I answered a question a few days ago on Stack Overflow about PostgreSQL & SQL Server btree storage fundamentals. After I answered the question, I started thinking more and more about how PostgreSQL stores data on the row. Rather than be content to live in ignorance, I went digging through PostgreSQL’s source code and some hex dumps to find out what was going on inside a row.

Getting Started

To get started, we’ll create a separate test database that we’ll cunningly call test.

createdb test --username=jeremiah
psql test -f pageinspect.sql

The next step is to set up our sample data. Here we create a small sample table with four rows:

CREATE TABLE tree (key int NOT NULL, id int NOT NULL);
ALTER TABLE tree ADD CONSTRAINT pk_tree PRIMARY KEY (key, id);
INSERT INTO TREE (Key, ID) VALUES (1, 1), (1, 2), (1, 3), (1, 4);

You can copy this and run it in psql or any other tool that lets you connect to PostgreSQL and run commands. When we run the ALTER TABLE to create the primary key PostgreSQL will go ahead and create an index for us: NOTICE: ALTER TABLE / ADD PRIMARY KEY will create implicit index "pk_tree" for table "tree". SQL Server will do something similar. The implementation is different, but we’ll get to that in a bit.

Read page items

In order to view data on the page we have two options. Option 1: shutdown PostgreSQL, open our copy of the source, fire up our trusty hex editor, and then hate life for a long time. Option 2: use the pageinspect contrib module to give you some extra functionality that will help us read page data.

heap_page_items will show us the data in the table. PostgreSQL stores table data in unordered heaps, hence the name heap_page_items. The heap_page_items function takes one input: a byte array representing the page. Thankfully, we can get this from using get_raw_page. This is what the first row of output will look like (magically formatted for your display):

SELECT * FROM heap_page_items(get_raw_page('tree', 0));
-[ RECORD 1 ]------
lp          | 1
lp_off      | 8160
lp_flags    | 1
lp_len      | 32
t_xmin      | 1019
t_xmax      | 0
t_field3    | 0
t_ctid      | (0,1)
t_infomask2 | 2
t_infomask  | 2048
t_hoff      | 24
t_bits      | (NULL)
t_oid       | (NULL)

That’s a lot of gibberish, but it’s going to help us find our row data when we look at the raw page in a hex editor.

Reading the Raw Page

While we’re on the subject, let’s look at the raw page:

SELECT  get_raw_page::text
FROM    get_raw_page('tree', 0);

This will look like pure gibberish (unless you like reading hex dumps_. I took the output and pasted it into a hex editor. It’s still gibberish, but at least we can hope to read this with the hex editor making life easier.

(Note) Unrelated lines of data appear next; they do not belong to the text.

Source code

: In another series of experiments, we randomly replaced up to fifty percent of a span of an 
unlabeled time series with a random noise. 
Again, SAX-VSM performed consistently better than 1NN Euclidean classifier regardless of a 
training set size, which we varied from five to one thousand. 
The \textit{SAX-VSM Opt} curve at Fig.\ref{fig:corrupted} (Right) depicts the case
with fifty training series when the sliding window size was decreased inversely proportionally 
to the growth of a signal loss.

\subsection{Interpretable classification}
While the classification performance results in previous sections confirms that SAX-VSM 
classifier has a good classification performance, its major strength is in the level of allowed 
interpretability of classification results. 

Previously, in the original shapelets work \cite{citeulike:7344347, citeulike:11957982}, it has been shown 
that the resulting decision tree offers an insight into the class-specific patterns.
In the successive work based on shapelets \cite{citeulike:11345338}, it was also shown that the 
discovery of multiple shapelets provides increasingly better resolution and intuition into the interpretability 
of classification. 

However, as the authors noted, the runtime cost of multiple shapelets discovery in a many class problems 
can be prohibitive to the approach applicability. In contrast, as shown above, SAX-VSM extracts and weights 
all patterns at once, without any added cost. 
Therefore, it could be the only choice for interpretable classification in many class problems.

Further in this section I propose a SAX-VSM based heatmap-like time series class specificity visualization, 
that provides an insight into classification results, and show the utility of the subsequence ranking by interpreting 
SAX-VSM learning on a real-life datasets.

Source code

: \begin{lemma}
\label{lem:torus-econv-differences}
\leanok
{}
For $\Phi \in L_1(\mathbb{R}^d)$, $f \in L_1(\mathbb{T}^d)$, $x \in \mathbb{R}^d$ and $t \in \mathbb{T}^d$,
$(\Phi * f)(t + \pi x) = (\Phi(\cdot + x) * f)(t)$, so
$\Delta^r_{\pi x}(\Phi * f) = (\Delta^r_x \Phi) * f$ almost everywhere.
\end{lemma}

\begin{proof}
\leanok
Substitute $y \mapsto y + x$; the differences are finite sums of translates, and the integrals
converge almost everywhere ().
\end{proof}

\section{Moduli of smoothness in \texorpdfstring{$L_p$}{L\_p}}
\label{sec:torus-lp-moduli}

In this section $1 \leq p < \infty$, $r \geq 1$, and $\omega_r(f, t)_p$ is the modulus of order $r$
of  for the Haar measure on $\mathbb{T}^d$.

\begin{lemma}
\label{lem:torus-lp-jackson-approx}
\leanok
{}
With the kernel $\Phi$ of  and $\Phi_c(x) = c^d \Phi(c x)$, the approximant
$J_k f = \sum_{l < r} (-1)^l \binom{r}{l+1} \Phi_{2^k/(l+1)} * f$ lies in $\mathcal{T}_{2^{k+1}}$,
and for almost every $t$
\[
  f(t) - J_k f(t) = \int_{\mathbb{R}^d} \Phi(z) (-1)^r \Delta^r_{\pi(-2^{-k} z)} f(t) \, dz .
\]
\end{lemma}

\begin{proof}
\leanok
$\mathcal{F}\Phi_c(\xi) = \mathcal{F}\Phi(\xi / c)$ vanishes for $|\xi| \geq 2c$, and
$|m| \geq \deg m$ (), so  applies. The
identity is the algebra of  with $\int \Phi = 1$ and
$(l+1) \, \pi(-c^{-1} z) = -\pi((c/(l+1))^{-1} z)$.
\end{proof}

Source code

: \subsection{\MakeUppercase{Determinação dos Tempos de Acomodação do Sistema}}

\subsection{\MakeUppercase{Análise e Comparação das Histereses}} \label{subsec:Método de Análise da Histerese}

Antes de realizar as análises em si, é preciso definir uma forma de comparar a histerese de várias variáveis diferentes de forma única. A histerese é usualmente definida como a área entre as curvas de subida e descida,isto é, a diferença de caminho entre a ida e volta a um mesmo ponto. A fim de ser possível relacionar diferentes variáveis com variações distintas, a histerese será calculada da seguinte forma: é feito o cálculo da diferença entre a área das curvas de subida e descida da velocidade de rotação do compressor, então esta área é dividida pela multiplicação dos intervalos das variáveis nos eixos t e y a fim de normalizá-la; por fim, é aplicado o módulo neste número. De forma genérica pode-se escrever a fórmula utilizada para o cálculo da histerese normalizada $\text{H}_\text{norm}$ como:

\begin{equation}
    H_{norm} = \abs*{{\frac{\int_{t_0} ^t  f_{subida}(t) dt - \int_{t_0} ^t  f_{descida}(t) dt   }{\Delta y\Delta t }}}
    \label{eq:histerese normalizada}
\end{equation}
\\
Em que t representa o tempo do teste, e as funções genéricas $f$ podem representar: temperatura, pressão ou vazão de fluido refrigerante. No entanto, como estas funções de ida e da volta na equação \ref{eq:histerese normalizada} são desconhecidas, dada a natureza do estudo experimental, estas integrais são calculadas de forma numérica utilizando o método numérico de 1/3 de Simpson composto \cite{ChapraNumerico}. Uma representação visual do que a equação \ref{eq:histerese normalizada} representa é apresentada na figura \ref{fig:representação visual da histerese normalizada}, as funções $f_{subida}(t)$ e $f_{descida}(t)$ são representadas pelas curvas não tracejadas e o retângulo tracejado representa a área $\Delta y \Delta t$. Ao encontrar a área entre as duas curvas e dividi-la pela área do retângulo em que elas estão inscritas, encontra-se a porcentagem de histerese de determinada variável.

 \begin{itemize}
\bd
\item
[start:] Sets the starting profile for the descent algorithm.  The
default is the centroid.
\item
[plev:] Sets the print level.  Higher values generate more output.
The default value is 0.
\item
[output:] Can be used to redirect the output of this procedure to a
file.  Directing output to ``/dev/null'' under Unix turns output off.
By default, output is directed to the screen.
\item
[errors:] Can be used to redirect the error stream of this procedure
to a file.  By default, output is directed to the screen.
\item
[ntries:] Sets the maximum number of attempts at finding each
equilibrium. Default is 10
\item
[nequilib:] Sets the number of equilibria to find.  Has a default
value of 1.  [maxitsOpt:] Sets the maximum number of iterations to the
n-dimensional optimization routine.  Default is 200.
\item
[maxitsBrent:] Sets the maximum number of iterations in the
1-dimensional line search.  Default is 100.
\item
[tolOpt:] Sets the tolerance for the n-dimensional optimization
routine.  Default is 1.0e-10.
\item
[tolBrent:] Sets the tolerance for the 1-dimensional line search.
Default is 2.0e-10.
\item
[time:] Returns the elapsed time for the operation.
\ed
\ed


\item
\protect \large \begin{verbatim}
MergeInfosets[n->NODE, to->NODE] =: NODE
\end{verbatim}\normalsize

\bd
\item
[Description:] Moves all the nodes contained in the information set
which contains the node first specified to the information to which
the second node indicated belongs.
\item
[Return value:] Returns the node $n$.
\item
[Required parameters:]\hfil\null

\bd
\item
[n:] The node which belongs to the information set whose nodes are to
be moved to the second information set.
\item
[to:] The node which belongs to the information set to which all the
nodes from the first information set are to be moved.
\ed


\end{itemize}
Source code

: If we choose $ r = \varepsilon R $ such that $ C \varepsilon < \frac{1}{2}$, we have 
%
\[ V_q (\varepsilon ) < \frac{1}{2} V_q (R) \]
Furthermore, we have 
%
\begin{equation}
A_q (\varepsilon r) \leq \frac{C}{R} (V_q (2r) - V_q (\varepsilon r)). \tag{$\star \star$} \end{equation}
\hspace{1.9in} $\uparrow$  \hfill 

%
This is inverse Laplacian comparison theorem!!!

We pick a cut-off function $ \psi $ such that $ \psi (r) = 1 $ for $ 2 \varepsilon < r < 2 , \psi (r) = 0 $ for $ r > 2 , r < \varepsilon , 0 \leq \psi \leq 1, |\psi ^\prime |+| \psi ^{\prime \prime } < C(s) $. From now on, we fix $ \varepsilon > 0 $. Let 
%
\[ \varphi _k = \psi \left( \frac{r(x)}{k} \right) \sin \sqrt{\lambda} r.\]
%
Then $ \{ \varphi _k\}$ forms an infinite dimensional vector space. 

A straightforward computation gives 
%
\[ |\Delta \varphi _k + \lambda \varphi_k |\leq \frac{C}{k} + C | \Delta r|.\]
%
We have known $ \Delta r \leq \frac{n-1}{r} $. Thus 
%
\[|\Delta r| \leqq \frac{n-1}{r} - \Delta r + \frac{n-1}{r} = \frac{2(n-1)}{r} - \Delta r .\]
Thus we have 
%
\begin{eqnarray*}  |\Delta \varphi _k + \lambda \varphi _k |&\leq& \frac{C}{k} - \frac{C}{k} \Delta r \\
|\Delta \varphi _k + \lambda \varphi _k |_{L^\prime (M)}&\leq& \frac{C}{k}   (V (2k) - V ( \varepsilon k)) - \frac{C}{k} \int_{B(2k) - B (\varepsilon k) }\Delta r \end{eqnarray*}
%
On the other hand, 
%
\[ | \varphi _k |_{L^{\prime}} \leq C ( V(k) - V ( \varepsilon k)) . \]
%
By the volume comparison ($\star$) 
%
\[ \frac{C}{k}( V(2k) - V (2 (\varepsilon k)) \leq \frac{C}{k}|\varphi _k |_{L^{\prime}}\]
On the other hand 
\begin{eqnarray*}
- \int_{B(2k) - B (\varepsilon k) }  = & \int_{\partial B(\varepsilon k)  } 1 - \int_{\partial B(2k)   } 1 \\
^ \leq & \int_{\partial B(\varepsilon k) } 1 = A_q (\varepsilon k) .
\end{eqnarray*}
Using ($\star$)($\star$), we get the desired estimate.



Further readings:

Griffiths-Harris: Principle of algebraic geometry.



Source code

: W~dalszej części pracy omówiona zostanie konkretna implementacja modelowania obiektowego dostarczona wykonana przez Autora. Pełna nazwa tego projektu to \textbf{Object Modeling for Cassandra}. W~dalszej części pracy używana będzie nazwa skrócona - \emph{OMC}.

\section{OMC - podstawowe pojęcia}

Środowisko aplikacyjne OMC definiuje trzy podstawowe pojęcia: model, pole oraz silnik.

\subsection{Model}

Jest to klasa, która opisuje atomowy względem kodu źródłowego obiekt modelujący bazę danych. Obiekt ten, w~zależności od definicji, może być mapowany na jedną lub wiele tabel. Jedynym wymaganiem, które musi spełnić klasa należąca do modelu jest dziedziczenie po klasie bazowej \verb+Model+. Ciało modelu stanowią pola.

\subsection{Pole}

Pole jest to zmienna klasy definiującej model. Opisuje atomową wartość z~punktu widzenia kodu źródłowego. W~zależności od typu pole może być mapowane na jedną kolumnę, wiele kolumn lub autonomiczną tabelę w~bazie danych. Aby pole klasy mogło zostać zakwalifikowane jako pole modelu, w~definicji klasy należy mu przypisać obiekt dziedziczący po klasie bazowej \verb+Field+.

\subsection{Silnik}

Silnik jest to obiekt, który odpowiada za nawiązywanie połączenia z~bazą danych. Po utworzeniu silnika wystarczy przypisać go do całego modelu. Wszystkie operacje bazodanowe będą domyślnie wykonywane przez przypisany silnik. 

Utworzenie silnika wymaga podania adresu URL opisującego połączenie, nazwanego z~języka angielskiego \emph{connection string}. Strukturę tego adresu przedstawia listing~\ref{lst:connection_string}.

To find the first row that we inserted (1,1) we’re going to use the lp_off from heap_page_items to get the offset from the start of the database page This is where we are going to start staring blankly. In order to figure out just how much data we need to look at, the lp_len column helpfully tells us the length in bytes of the row (including header). To look at the first row that we inserted, we want to start at byte 8160 and look at the next 32 bytes; we’ll be reading the last 32 bytes in the page.

Looking at the Row

Now that we know where to look, we can look at the row structure of the row. What we’re really interested in is the data on the page, but we’re going to take a look at the row header first.

PostgreSQL’s row structure is covered in detail in the Database Page Layout documentation, but let’s have some fun and break down the technical jargon.

What's in a page - the first part

The first 4 bytes are a TransactionId: t_xmin. This is the first transaction where our row is visible. Since PostgreSQL uses MVCC for data management in transactions, t_xmin will refer to the transaction when this particular row was inserted. In my case, this row was inserted during transaction id 1019.

You might notice that a lot of these columns start with t_ That’s because they’re columns that refer to the current tuple. lp_ refers to a line pointer. This is the pointer to the location on the page.

The next 4 bytes are another TransactionId: t_xmax. Logically, if t_xmin is the first time a row was visible, t_xmax would refer to the last time a row is visible. This is the transaction ID that identifies when this row was deleted. One of the interesting things about PostgreSQL’s implementation is that there may be many copies of a row at the same time in the database. These rows will all have different t_xmin and t_xmax values. Over time PostgreSQL’s vacuum process will remove the deleted rows from the table.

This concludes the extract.